Memang, secara pengetahuan, Hikmat dan pengenalan akan Allah, kami semua bisa dihitung sebagai batita-batita rohani saat itu. Tapi kami tidak pernah ambil pusing dengan protokol ini dan itu; kerjaan kami selalu tertawa dan menangis bersama setiap berkumpul. Walau sering dihakimi dengan berbagai cercaan aneh karena tidak punya figur orang dewasa dan pembina dalam kelompok, rasanya dulu kami tidak pernah memusingkan hal itu. Kami membela satu sama lain kalau ada orang yang menghakimi salah satu anggota, dan kami berdiri benar-benar bagi Tuhan dan Tim Doa bentukan-Nya dengan kasih dan keteguhan hati seorang anak yang mengasihi Bapanya. Rasanya begitu luar biasa!

Kami tidak mengerti banyak. Kami tidak tahu cara menyembah yang benar. Kami tidak tahu mengenai ini dan itu. Tapi dulu, kami semua haus akan Allah dan kami tidak lihat kanan-kiri untuk lari mengejar hadirat Kudus-Nya. Kami sekumpulan anak-anak yang berlari mengejar matahari walau orang-orang mengatai kami bodoh dan bermimpi muluk-muluk. Dan kami melakukannya dengan penuh gelak tawa dan kepercayaan bahwa suatu hari nanti, kami pasti menang di dalam iman itu.
Setelah beberapa saat mengingat titik awal Tim Doa, saya termenung... Apakah ini yang hilang dalam diri saya—kasih dan semangat di dalam Tuhan? Kenapa dulu saya bisa mengejar-Nya begitu rupa walau saya dihakimi dan terbentur sana-sini? Kenapa sekarang saya jadi lemah dan lebih sering berhenti berlari di tengah jalan dan ngambek sama Tuhan? Apa karena saya merasa Dia tidak adil dengan tidak memberikan kami seorang pembina rohani atau naungan? Atau apa karena saya kehilangan kasih yang murni layaknya anak kecil kepada Bapanya?

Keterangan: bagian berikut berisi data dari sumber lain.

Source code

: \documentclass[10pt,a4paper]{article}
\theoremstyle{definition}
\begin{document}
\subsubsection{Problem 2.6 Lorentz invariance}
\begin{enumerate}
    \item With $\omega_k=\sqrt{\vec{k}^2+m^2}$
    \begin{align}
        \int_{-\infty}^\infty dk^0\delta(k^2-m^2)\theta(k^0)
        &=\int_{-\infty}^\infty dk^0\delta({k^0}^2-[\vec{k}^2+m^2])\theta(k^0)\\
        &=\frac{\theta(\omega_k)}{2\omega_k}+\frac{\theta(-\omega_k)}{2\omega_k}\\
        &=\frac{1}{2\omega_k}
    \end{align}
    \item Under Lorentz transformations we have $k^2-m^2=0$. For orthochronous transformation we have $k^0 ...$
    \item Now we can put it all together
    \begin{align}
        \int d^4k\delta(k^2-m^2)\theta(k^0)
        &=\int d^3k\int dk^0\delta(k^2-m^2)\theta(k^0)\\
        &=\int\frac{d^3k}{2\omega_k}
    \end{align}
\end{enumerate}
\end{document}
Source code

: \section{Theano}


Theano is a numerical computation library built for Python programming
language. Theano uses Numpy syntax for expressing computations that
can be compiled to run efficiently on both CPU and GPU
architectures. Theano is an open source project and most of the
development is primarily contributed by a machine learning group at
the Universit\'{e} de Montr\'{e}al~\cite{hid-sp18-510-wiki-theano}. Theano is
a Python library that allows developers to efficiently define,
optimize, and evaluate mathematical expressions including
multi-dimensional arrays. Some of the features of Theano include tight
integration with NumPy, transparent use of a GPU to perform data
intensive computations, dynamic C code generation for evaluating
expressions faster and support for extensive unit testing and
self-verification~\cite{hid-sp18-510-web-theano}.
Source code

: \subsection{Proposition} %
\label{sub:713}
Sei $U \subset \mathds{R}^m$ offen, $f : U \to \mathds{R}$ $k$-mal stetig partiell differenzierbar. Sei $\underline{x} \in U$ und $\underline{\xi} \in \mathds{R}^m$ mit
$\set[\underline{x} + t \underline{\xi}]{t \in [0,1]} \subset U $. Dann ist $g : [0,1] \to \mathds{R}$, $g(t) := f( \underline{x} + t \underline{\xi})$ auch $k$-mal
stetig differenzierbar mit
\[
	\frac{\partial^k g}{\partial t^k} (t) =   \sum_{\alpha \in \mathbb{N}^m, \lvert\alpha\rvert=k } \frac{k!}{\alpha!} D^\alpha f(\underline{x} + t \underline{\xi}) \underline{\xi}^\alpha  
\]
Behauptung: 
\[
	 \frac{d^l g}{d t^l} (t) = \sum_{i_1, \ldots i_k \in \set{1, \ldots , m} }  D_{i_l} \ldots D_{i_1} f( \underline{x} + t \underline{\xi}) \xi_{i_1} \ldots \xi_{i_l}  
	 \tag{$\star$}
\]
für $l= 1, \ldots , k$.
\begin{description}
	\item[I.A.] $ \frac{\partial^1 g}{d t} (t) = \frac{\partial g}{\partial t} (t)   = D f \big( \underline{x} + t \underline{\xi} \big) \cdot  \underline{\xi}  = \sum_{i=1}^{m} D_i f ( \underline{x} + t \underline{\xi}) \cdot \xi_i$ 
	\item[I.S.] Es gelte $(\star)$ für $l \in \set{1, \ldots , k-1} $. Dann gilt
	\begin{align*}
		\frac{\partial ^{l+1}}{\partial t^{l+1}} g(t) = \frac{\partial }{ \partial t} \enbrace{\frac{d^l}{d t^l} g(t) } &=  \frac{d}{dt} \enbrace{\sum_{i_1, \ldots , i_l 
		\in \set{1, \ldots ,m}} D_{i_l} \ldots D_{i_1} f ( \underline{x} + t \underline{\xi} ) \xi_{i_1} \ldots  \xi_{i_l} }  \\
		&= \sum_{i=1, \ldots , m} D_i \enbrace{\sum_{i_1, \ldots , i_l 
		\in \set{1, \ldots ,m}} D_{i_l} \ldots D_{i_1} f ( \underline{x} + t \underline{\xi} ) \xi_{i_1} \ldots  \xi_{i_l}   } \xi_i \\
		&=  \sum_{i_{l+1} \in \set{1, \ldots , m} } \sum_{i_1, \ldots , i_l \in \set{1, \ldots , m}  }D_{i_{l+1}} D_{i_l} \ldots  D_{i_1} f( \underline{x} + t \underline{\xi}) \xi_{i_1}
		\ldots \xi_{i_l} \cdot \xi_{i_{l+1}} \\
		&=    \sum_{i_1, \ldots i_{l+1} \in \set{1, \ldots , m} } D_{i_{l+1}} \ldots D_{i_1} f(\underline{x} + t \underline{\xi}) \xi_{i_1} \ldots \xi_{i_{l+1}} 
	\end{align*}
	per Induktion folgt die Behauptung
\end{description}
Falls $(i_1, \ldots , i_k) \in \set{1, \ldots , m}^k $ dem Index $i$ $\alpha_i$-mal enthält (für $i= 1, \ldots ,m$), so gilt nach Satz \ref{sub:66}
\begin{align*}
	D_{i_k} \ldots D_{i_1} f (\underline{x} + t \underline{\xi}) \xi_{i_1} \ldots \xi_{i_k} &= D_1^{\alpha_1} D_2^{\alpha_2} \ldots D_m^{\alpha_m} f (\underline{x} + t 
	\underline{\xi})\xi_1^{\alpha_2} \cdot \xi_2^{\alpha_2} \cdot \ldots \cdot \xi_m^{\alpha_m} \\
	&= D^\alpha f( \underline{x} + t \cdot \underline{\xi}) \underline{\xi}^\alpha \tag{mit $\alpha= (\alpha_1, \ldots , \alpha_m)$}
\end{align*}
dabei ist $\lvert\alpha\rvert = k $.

Saya tidak mau ambil pusing,” kata saya akhirnya. “Saya tidak mau memusingkan cara, protokol, perkataan orang lain atau standar dunia. Saya mau cari Anda sampai dapat. Saya mau kenal Anda sedalam yang saya bisa.”

Tuhan mengangguk mendengarnya. “Itu resolusi. Tim Doa ini memang berbeda dari kelompok doa kebanyakan, tapi bukankah iman yang membenarkan kalian, yaitu bahwa kalian mengimani Akulah yang mensponsori kalian? Jangan kehilangan kasih itu. Jangan pernah kehilangan pengharapan.”

Anda bisa lakukan apapun yang Anda mau, termasuk membawa kami Pulang saat ini juga.”

Tapi kamu tahu jawabannya kenapa itu tidak Kulakukan.”

Karena Anda adalah Allah akan proses.”

Itu pelajaranmu selama delapan belas tahun berjalan dengan-Ku.”

Saya menarik nafas, mulai bisa merasa lega perlahan-lahan. “Terserah kalau orang mau bilang cara saya berjalan dengan Anda aneh. Bukannya dari awal juga Anda menjangkau saya dengan cara yang aneh? And still, I am nothing and don’t deserve anything.

Berjalanlah, nak.” Ia kemudian mengarahkan pandangan-Nya ke kejauhan padang rumput Alam Roh, tempat di mana kami sering bertemu sejak saya SMP. “Layangkan pandanganmu ke belakang jika perlu, lihat bagaimana Aku menggapaimu dan bagaimana engkau berlari mengejar-Ku. Lalu layangkan pandanganmu ke depan, kepada pengharapan, kepada Bapa dan tangan-Nya.”

I want to start over,” gumam saya, memandang kaki sendiri. Lagu Under Grace yang saya putar terus menerus di kamar saya lantunkan perlahan, sedang Tuhan menyimak dalam diam dan kesunyian yang menenangkan. “My life’s forever changed by the Master. My life forever given to praise, and I’m forever grateful for my salvation.”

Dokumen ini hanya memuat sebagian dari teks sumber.